Eine kalendermäßige Bestimmung der Ausreisefrist widerspricht nicht der Regelung des § 59 Abs. 1 Satz 6 AufenthG, wonach die Ausreisefrist unterbrochen wird, wenn die Vollziehbarkeit der Ausreisepflicht oder der Abschiebungsandrohung entfällt. Das gilt nicht nur für den Fall der kraft Gesetzes vollziehbaren Ausreisepflicht (vgl. hierzu BVerwG, Urteil vom 4. Oktober 2012 - BVerwG 1 C 12.11), sondern auch dann, wenn die Ausreisepflicht durch einen Verwaltungsakt herbeigeführt wird und das dagegen zulässige Rechtsmittel aufschiebende Wirkung hat.

Schlagwörter: Ausreisefrist, Vollziehbarkeit, vollziehbar ausreisepflichtig, Abschiebungsandrohung, kalendermäßige Fristsetzung, Datum,
Normen: AufenthG § 59 Abs. 1 S. 1, AufenthG § 59 Abs. 1 S. 6,
Auszüge:

[...]

Gemäß § 59 Abs. 1 Satz 1 AufenthG ist die Abschiebung unter Bestimmung einer angemessenen Frist zwischen sieben und 30 Tagen für die freiwillige Ausreise anzudrohen.
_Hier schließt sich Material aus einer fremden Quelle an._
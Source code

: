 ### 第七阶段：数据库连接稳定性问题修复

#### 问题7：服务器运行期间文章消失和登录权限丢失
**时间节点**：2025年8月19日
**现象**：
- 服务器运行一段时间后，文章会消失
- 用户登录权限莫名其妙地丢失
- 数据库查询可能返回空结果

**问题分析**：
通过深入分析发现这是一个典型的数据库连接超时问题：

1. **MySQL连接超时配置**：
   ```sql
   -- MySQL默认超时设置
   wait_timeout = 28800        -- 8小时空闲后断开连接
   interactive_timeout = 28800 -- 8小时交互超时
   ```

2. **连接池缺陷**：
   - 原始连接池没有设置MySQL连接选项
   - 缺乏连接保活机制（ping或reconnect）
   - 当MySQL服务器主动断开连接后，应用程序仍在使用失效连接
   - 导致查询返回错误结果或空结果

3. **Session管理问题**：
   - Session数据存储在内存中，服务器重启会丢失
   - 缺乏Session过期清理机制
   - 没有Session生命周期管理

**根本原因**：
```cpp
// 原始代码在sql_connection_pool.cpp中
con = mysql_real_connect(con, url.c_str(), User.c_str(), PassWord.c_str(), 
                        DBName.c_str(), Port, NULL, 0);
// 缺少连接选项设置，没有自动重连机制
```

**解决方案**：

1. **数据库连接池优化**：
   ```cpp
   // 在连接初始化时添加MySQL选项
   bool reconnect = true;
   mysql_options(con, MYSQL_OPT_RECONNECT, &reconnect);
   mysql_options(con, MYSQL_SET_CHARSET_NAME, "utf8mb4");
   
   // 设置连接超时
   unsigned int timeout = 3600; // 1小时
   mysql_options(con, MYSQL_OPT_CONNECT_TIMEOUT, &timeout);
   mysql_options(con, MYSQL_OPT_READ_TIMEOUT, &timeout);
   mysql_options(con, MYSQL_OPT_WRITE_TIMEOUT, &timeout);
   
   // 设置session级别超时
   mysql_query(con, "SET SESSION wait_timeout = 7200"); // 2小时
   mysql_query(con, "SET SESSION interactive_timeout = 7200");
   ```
Der Antragsgegner hat dem Antragsteller am 1. Juli 2014 den Ausweisungsbescheid vom selben Tage ausgehändigt und ihm darin zugleich die Abschiebung angedroht, sollte er nicht bis zum 8. Juli 2014 freiwillig ausgereist sein. Da der Antragsteller eigenen Angaben zufolge erst im Mai 2014 ins Bundesgebiet eingereist ist (Blatt 51 der Ausländerakte) und hier über keinen festen Wohnsitz verfügt, erscheint diese Frist nicht unangemessen kurz. Der Antragsteller hat auch nicht dargelegt, dass ihm eine Ausreise in seinen Herkunftsstaat Mazedonien oder in die Slowakische Republik, wo er über einen langfristig gültigen Aufenthaltstitel verfügt, binnen dieser Frist nicht zumutbar gewesen wäre.
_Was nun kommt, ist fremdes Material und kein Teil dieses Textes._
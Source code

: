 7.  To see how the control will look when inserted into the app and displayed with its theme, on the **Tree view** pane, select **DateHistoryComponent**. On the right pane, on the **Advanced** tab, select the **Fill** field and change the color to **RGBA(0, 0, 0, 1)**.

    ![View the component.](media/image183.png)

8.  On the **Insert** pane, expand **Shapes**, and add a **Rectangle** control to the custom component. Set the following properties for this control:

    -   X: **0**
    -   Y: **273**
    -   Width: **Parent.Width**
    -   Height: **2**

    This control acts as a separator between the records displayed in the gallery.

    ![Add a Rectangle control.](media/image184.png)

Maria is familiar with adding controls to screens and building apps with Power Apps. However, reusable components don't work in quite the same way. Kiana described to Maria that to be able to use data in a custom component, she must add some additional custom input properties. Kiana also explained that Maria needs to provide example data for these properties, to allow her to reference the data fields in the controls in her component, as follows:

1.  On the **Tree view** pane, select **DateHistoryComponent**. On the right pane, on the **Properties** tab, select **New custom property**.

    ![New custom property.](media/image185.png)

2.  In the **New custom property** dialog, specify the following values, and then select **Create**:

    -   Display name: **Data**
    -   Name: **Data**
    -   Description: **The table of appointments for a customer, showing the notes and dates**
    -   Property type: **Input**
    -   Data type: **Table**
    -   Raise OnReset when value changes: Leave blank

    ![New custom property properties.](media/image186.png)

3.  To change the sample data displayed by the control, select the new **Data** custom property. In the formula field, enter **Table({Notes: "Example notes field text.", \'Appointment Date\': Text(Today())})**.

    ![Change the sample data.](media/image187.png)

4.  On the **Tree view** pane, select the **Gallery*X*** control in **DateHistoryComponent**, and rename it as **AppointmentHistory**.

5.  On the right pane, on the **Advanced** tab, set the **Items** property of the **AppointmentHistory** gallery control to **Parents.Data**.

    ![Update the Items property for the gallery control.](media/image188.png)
Zutreffend tritt die Beschwerde der Auffassung des Verwaltungsgerichts entgegen, die kalendermäßige Bestimmung der Ausreisefrist widerspreche der Regelung des § 59 Abs. 1 Satz 6 AufenthG. Danach wird die Ausreisefrist unterbrochen, wenn die Vollziehbarkeit der Ausreisepflicht oder der Abschiebungsandrohung entfällt. Dies steht der datumsmäßigen Fixierung der nach Tagen zu bestimmenden Ausreisefrist nicht entgegen. Das gilt nicht nur für den Fall der kraft Gesetzes vollziehbaren Ausreisepflicht (vgl. hierzu BVerwG, Urteil vom 4. Oktober 2012 – BVerwG 1 C 12.11 – InfAuslR 2013, 93; hier zit. n. juris Rn. 17), sondern auch dann, wenn die Ausreisepflicht durch einen Verwaltungsakt herbeigeführt wird und das dagegen zulässige Rechtsmittel aufschiebende Wirkung hat (vgl. Hailbronner, AuslR, § 59 Rn. 46, Stand 3/2012; Funke-Kaiser, in: GK-AufenthG, § 59 Rn. 94, Stand 3/2012; Bauer, in: Renner/ Bergmann/Dienelt, AuslR, 10. Aufl., § 59 Rn. 16). Daher kann dahinstehen, ob der Antragsteller im Sinne des § 14 Abs. 1 Nr. 2 AufenthG unerlaubt eingereist und daher gemäß § 58 Abs. 2 Satz 1 Nr. 1 AufenthG bereits kraft Gesetzes vollziehbar ausreisepflichtig ist, wie der Antragsgegner meint (vgl. hierzu aber BVerwG, Urteil vom 11. Januar 2011 – BVerwG 1 C 23.09 – BVerwGE 138, 353 Rn. 20 f. und Hailbronner, a.a.O., § 14 Rn. 11 ff., Stand 2/2014). [...]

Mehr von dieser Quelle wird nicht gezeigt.